At one time he was head of the main cable industry trade group, back when
cable was trying to be David to the TV network's over-the-air Goliath. This
was when cable was just about video, because cable internet had not yet been
invented.

Later, he was head of the main cellular and wireless trade group, when they
were the newcomers for both voice and data, against the big wired
telecommunications companies.

These past positions had a lot of people worried when he was appointed FCC
chairman, over concern that he would favor industry. What most observers
failed to notice was both of those positions were at times when their
respective industries were the upstarts, going against established monopolies
or near monopolies, trying to bring competition and wider services to
consumers. In other words, he represented those industries at a time when
being pro-cable or pro-wireless, respectively, was being pro-consumer.

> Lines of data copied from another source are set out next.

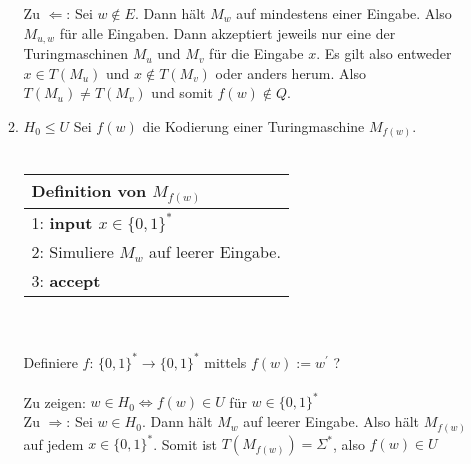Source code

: \documentclass[12pt]{scrartcl}
\begin{document}
\begin{enumerate}
\begin{enumerate}
               Zu $\Leftarrow$: Sei $w \notin E$. Dann hält $M_w$ auf mindestens einer Eingabe. Also
               $M_{u,w}$ für alle Eingaben. Dann akzeptiert jeweils nur eine der Turingmaschinen $M_u$ und 
               $M_v$ für die Eingabe $x$. Es gilt also entweder $x \in T(M_u)$ und $x \notin T(M_v)$ oder anders herum.
               Also $T(M_u) \neq T(M_v)$ und somit $f(w) \notin Q$.
        \item $H_0 \leq U$
              Sei $f(w)$ die Kodierung einer Turingmaschine $M_{f(w)}$.\\\\
              \begin{tabular}[h!]{l}
                \hline
                Definition von $M_{f(w)}$\\\hline
                1: \textbf{input $x \in \{0,1\}^*$}\\
                2: Simuliere $M_{w}$ auf leerer Eingabe.\\
                3: \textbf{accept}\\\hline
              \end{tabular}\\\\
              Definiere $f: \, \{0,1\}^* \rightarrow \{0,1\}^*$ mittels $f(w) := w^{'}$ ?\\\\
              Zu zeigen: $w \in H_0 \Longleftrightarrow f(w) \in U $ für $w \in \{0,1\}^*$\\
              Zu $\Rightarrow$: Sei $w \in H_0$. Dann hält $M_{w}$ auf leerer Eingabe. Also hält $M_{f(w)}$ auf jedem $x \in \{0,1\}^*$.
              Somit ist $T(M_{f(w)}) = \Sigma^*$, also $f(w) \in U$\\


\end{enumerate}
\end{enumerate}
\end{document}
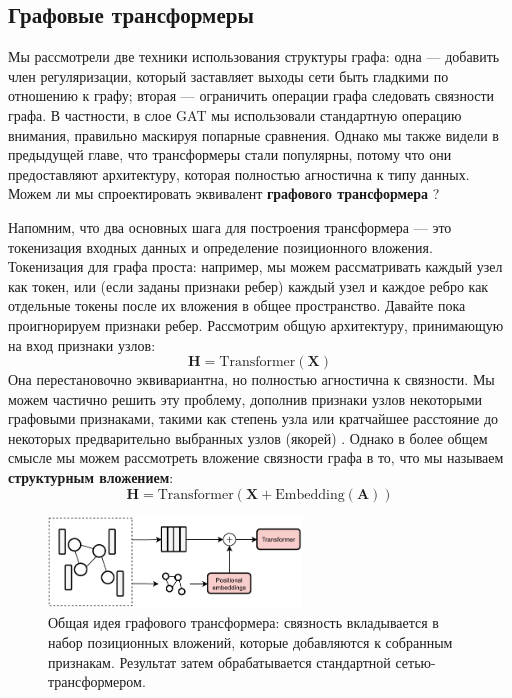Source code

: \subsection{Графовые трансформеры}

Мы рассмотрели две техники использования структуры графа: одна — добавить член регуляризации, который заставляет выходы сети быть гладкими по отношению к графу; вторая — ограничить операции графа следовать связности графа. В частности, в слое GAT мы использовали стандартную операцию внимания, правильно маскируя попарные сравнения. Однако мы также видели в предыдущей главе, что трансформеры стали популярны, потому что они предоставляют архитектуру, которая полностью агностична к типу данных. Можем ли мы спроектировать эквивалент \textbf{графового трансформера} \cite{muller2023attending}?

Напомним, что два основных шага для построения трансформера — это токенизация входных данных и определение позиционного вложения. Токенизация для графа проста: например, мы можем рассматривать каждый узел как токен, или (если заданы признаки ребер) каждый узел и каждое ребро как отдельные токены после их вложения в общее пространство. Давайте пока проигнорируем признаки ребер. Рассмотрим общую архитектуру, принимающую на вход признаки узлов:
%
$$
\mathbf{H} = \text{Transformer}(\mathbf{X})
$$
%
Она перестановочно эквивариантна, но полностью агностична к связности. Мы можем частично решить эту проблему, дополнив признаки узлов некоторыми графовыми признаками, такими как степень узла или кратчайшее расстояние до некоторых предварительно выбранных узлов (якорей) \cite{rampavsek2022recipe,muller2023attending}. Однако в более общем смысле мы можем рассмотреть вложение связности графа в то, что мы называем \textbf{структурным вложением}:
%
$$
\mathbf{H} = \text{Transformer}(\mathbf{X} + \text{Embedding}(\mathbf{A}))
$$

\begin{figure}
    \centering
    \hspace{1em}\includegraphics[width=0.6\textwidth]{images/graph_transformer}
    \caption{Общая идея графового трансформера: связность вкладывается в набор позиционных вложений, которые добавляются к собранным признакам. Результат затем обрабатывается стандартной сетью-трансформером.}
    \label{fig:graph_transformer}
\end{figure}

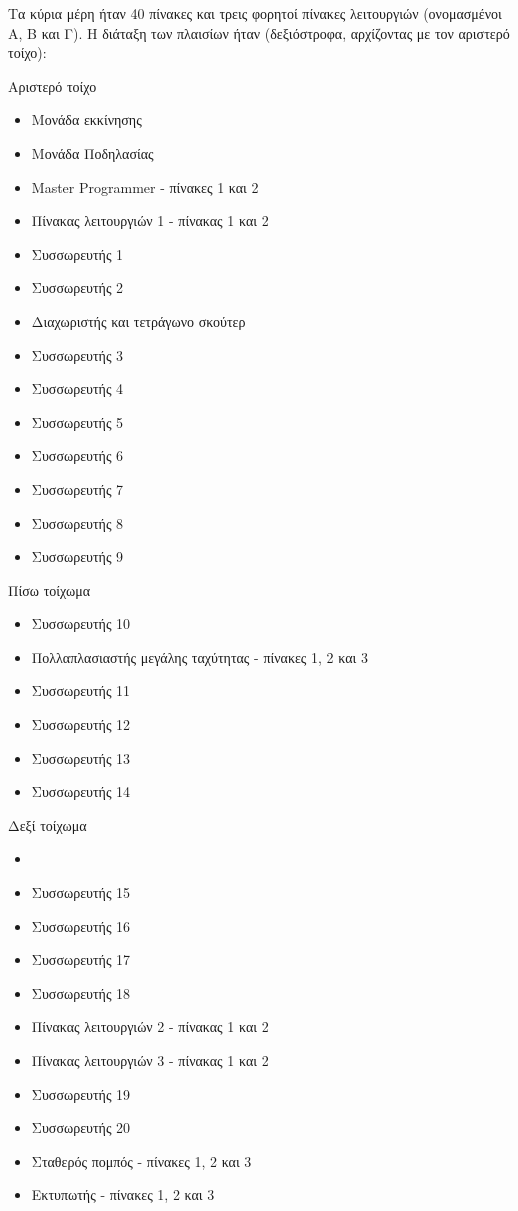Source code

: \documentclass[11pt,a4paper,notitlepage,fleqn]{article}
\begin{document}
Τα κύρια μέρη ήταν 40 πίνακες και τρεις φορητοί πίνακες λειτουργιών (ονομασμένοι Α, Β και Γ). Η διάταξη των πλαισίων ήταν (δεξιόστροφα, αρχίζοντας με τον αριστερό τοίχο):

Αριστερό τοίχο

\begin{itemize}
	\item     Μονάδα εκκίνησης
	\item     Μονάδα Ποδηλασίας
	\item     Master Programmer - πίνακες 1 και 2
	\item     Πίνακας λειτουργιών 1 - πίνακας 1 και 2
	\item     Συσσωρευτής 1
	\item     Συσσωρευτής 2
	\item     Διαχωριστής και τετράγωνο σκούτερ
	\item     Συσσωρευτής 3
	\item     Συσσωρευτής 4
	\item     Συσσωρευτής 5
	\item     Συσσωρευτής 6
	\item     Συσσωρευτής 7
	\item     Συσσωρευτής 8
	\item     Συσσωρευτής 9
\end{itemize}


Πίσω τοίχωμα

\begin{itemize}
	\item     Συσσωρευτής 10
	\item     Πολλαπλασιαστής μεγάλης ταχύτητας - πίνακες 1, 2 και 3
	\item     Συσσωρευτής 11
	\item     Συσσωρευτής 12
	\item     Συσσωρευτής 13
	\item     Συσσωρευτής 14
\end{itemize}


Δεξί τοίχωμα
\begin{itemize}
	\item 
	\item     Συσσωρευτής 15
	\item     Συσσωρευτής 16
	\item     Συσσωρευτής 17
	\item     Συσσωρευτής 18
	\item     Πίνακας λειτουργιών 2 - πίνακας 1 και 2
	\item     Πίνακας λειτουργιών 3 - πίνακας 1 και 2
	\item     Συσσωρευτής 19
	\item     Συσσωρευτής 20
	\item     Σταθερός πομπός - πίνακες 1, 2 και 3
	\item     Εκτυπωτής - πίνακες 1, 2 και 3
\end{itemize}
\end{document}
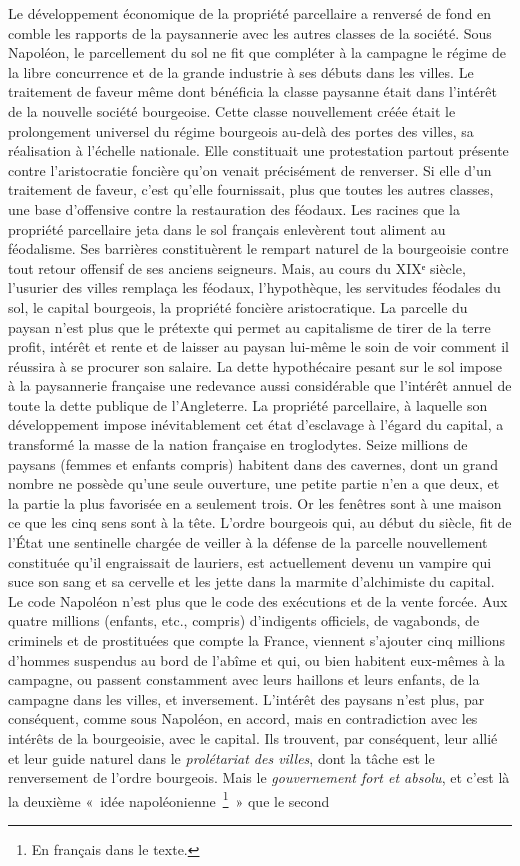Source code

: \documentclass[french,twoside]{book} %
\begin{document}
Le développement économique de la propriété parcellaire a renversé de fond en comble les rapports de la paysannerie avec les autres classes de la société. Sous Napoléon, le parcellement du sol ne fit que compléter à la campagne le régime de la libre concurrence et de la grande industrie à ses débuts dans les villes. Le traitement de faveur même dont bénéficia la classe paysanne était dans l’intérêt de la nouvelle société bourgeoise. Cette classe nouvellement créée était le prolongement universel du régime bourgeois au-delà des portes des villes, sa réalisation à l’échelle nationale. Elle constituait une protestation partout présente contre l’aristocratie foncière qu’on venait précisément de renverser. Si elle d’un traitement de faveur, c’est qu’elle fournissait, plus que toutes les autres classes, une base d’offensive contre la restauration des féodaux. Les racines que la propriété parcellaire jeta dans le sol français enlevèrent tout aliment au féodalisme. Ses barrières constituèrent le rempart naturel de la bourgeoisie contre tout retour offensif de ses anciens seigneurs. Mais, au cours du XIXᵉ siècle, l’usurier des villes remplaça les féodaux, l’hypothèque, les servitudes féodales du sol, le capital bourgeois, la propriété foncière aristocratique. La parcelle du paysan n’est plus que le prétexte qui permet au capitalisme de tirer de la terre profit, intérêt et rente et de laisser au paysan lui-même le soin de voir comment il réussira à se procurer son salaire. La dette hypothécaire pesant sur le sol impose à la paysannerie française une redevance aussi considérable que l’intérêt annuel de toute la dette publique de l’Angleterre. La propriété parcellaire, à laquelle son développement impose inévitablement cet état d’esclavage à l’égard du capital, a transformé la masse de la nation française en troglodytes. Seize millions de paysans (femmes et enfants compris) habitent dans des cavernes, dont un grand nombre ne possède qu’une seule ouverture, une petite partie n’en a que deux, et la partie la plus favorisée en a seulement trois. Or les fenêtres sont à une maison ce que les cinq sens sont à la tête. L’ordre bourgeois qui, au début du siècle, fit de l’État une sentinelle chargée de veiller à la défense de la parcelle nouvellement constituée qu’il engraissait de lauriers, est actuellement devenu un vampire qui suce son sang et sa cervelle et les jette dans la marmite d’alchimiste du capital. Le code Napoléon n’est plus que le code des exécutions et de la vente forcée. Aux quatre millions (enfants, etc., compris) d’indigents officiels, de vagabonds, de criminels et de prostituées que compte la France, viennent s’ajouter cinq millions d’hommes suspendus au bord de l’abîme et qui, ou bien habitent eux-mêmes à la campagne, ou passent constamment avec leurs haillons et leurs enfants, de la campagne dans les villes, et inversement. L’intérêt des paysans n’est plus, par conséquent, comme sous Napoléon, en accord, mais en contradiction avec les intérêts de la bourgeoisie, avec le capital. Ils trouvent, par conséquent, leur allié et leur guide naturel dans le \emph{prolétariat des villes}, dont la tâche est le renversement de l’ordre bourgeois. Mais le \emph{gouvernement fort et absolu}, et c’est là la deuxième « idée napoléonienne \footnote{En français dans le texte.} » que le second 
\end{document}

When he was at the FCC, several decades after his association with the cable
industry, and about a decade after his association with the wireless industry,
when the interests of those industries and consumers had diverged, he tended
to go with the consumer side. The cable and wireless companies were definitely
not fans of Wheeler's FCC actions, fighting in court against almost everything
he did.

In the 20 or so years between the job representing the cable industry and the
job representing the wireless industry, he was a founder or major executive in
several companies, including at least one that failed due to lack of net
neutrality. Some of these companies have been telecommunications related, but
some had nothing to do with that (e.g., one is in aerospace components, and
one or more have been in banking).

He's also a former director of PBS and was chairman and president of the
National Archives Foundation. He's combined his interest in American history
and telecommunication in a well reviewed book about the Civil War called "Mr.
Lincoln's T-Mails: How Abraham Lincoln Used the Telegraph to Win the Civil
War" [1].

Dismissing him as merely a "political operator" seems rather shallow.

[1]
[https://www.amazon.com/gp/product/0061129801/](https://www.amazon.com/gp/product/0061129801/)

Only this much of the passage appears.